We are surrounded by would-be painters, musicians, filmmakers and authors with tortured souls and delusions of grandeur, obsessed with making the “next great American novel” or some other masterpiece.
People everywhere absolutely have the right to do this and make whatever it is they want to make: but I, for one, am sick of it.
We artists, art-lovers and people who call ourselves both are so wrapped up in the concept of art and beauty and symbolism, that we have become an elite people: silly and arrogant and full of our own self-importance. We’re a culture of peacocks, marveling at unexplainable shapes and words, nodding our heads wisely and pretending to find meaning in the meaningless.
It is time to cast off the desire to produce and consume only the “meaningful”: we need to recognize and appreciate entertainment for what it is, without any pretense of “art” marring this appreciation.
Take the movie “300.” Terrible, terrible movie. Historically inaccurate, laden with gratuitous sex shots, grotesque killing scenes and inspirational and meaningless sound bites. Pure, unadulterated tripe.
Yet, pure, unadulterated tripe with no precepts of being anything but that.
I’d choose a crass movie like that one any day over a seemingly artistic piece of self-indulgent crap with long shots of sky with hip Indie music playing in the background.
When we watch movies or read books that are guilty pleasures: mine are “America’s Next Top Model” and John Grisham: we are making a choice. We are actively choosing to pursue what will give us immediate gratification.
In our world of study and analysis, evaluation and theory-based concepts, we need that immediate gratification.
We are human beings. Pure entertainment appeals to our emotions and base desires, brazenly giving us what art cannot: It quenches our thirsts to feel and enjoy and laugh in a way that will wrap up nicely; in a way such that afterwards, we can wipe tears from our eyes and smile, say “Whew! Now, what’s for dinner?” and get on with our lives.
And I’ll be honest: I don’t get all art. What makes some lines of words a poem and others not, what special technique makes three geometric shapes a painting: these things are often a mystery to me.
Yes: art, true art, is lovely and thought provoking and wonderful. But we cannot all be artists, and we can’t be subject to art all the time. Art is not the norm of life, it is the exception. We should find true beauty in nature, and only in the occasional man-created piece.
A pretty, brightly colored painting is sometimes is so much more fitting for our kitchen than any print of Van Gogh or Salvador Dalà that we can buy at countless poster sales on countless college campuses across the nation. Art is there to reflect true beauty in life, and we can make such beauty with our own actions and with our own lives. We don’t need to hang up paintings to announce our love of life: we can do that with life itself.

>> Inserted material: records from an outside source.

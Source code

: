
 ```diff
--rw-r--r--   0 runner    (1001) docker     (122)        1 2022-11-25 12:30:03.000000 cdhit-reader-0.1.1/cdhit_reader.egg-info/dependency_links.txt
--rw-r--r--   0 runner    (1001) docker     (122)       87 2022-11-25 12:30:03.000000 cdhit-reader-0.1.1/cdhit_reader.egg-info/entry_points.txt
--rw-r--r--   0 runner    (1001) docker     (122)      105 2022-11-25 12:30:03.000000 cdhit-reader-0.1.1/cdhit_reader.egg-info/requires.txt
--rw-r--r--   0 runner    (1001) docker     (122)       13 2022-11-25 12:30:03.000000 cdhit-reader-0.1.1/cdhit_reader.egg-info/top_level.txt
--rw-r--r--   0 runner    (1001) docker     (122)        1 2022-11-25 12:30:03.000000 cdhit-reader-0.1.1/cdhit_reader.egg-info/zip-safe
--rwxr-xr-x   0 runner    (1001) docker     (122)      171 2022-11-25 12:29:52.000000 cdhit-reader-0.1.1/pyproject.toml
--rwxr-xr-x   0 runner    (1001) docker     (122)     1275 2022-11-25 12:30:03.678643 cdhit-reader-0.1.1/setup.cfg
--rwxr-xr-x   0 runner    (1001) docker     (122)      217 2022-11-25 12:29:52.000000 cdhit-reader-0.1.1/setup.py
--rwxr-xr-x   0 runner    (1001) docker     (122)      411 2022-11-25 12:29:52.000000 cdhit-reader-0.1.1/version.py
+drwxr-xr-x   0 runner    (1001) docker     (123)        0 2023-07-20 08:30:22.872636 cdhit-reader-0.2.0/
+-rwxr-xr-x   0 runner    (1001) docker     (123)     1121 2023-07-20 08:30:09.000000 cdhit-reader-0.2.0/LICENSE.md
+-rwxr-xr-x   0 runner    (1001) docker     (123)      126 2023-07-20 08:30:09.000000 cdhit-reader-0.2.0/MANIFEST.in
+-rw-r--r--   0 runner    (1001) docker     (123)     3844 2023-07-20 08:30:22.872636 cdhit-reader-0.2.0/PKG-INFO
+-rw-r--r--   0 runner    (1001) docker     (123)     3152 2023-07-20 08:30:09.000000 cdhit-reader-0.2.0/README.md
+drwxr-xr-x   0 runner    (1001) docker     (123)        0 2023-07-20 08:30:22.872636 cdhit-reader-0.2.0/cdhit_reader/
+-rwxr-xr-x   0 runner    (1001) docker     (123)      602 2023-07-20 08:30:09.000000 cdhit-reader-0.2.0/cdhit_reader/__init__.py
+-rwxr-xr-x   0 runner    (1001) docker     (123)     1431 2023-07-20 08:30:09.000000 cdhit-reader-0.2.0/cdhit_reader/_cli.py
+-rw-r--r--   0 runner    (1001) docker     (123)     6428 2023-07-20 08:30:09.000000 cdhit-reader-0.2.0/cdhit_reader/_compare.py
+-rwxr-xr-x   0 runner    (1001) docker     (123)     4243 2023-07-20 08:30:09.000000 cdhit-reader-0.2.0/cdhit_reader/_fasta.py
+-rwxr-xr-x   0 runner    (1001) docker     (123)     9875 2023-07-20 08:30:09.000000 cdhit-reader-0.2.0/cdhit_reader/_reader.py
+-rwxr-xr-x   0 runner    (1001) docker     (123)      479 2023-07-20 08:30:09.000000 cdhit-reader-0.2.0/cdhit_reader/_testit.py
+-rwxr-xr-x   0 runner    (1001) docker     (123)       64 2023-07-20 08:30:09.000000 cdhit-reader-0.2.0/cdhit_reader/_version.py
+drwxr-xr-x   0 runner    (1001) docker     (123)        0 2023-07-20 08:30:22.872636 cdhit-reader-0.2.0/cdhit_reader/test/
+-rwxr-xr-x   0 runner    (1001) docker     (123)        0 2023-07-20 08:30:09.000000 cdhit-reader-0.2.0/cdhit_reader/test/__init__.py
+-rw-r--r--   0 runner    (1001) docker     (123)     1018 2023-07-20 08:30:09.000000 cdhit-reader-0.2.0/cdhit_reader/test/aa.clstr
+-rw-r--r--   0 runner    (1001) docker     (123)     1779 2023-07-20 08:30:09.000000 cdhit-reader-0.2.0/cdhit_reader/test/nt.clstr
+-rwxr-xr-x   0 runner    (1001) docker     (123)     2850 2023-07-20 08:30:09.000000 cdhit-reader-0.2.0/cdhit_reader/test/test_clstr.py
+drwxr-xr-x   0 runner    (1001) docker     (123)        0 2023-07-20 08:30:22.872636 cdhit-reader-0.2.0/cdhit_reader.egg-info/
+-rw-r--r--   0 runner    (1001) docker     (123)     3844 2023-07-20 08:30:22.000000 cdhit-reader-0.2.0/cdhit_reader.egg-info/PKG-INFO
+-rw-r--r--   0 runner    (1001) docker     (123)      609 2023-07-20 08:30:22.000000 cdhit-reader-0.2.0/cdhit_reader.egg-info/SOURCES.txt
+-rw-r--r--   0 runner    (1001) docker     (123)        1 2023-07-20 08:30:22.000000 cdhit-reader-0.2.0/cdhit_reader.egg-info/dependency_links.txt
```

So, don’t be intimidated by snobby trendy pretentious people asking, “You LIKE that crap?” Put on your Spice Girls CD, open up a trashy romance novel, and turn on E!. Unabashedly, unapologetically love what you love, regardless of how much a liberal arts college class would or would not be able to analyze it. The writers strike has ended, and we can go back to enjoying the extreme and unpolluted pleasure of pure entertainment.